▶ _WHAT YOU HAVE TO DO_
Copy verbatim the material from its first line to the line that holds "### Check IAM Permissions", including that line.
___ PROVIDED DATA ___
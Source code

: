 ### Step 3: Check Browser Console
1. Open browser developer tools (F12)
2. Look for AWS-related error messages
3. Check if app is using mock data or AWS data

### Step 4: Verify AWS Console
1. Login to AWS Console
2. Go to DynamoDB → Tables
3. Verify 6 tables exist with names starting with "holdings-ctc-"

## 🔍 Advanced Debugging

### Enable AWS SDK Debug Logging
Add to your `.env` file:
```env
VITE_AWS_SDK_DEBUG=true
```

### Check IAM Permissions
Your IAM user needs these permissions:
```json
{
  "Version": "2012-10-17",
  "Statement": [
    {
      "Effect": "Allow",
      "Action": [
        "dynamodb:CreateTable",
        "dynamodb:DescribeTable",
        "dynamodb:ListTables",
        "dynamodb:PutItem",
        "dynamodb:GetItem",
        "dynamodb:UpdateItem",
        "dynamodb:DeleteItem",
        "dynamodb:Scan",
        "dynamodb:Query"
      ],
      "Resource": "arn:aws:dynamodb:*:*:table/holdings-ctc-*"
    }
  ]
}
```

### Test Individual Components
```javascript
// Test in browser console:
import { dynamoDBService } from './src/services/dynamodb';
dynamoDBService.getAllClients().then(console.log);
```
___
▶ _TASK RESULT_
Source code

: ### Step 3: Check Browser Console
1. Open browser developer tools (F12)
2. Look for AWS-related error messages
3. Check if app is using mock data or AWS data

### Step 4: Verify AWS Console
1. Login to AWS Console
2. Go to DynamoDB → Tables
3. Verify 6 tables exist with names starting with "holdings-ctc-"

## 🔍 Advanced Debugging

### Enable AWS SDK Debug Logging
Add to your `.env` file:
```env
VITE_AWS_SDK_DEBUG=true
```

### Check IAM Permissions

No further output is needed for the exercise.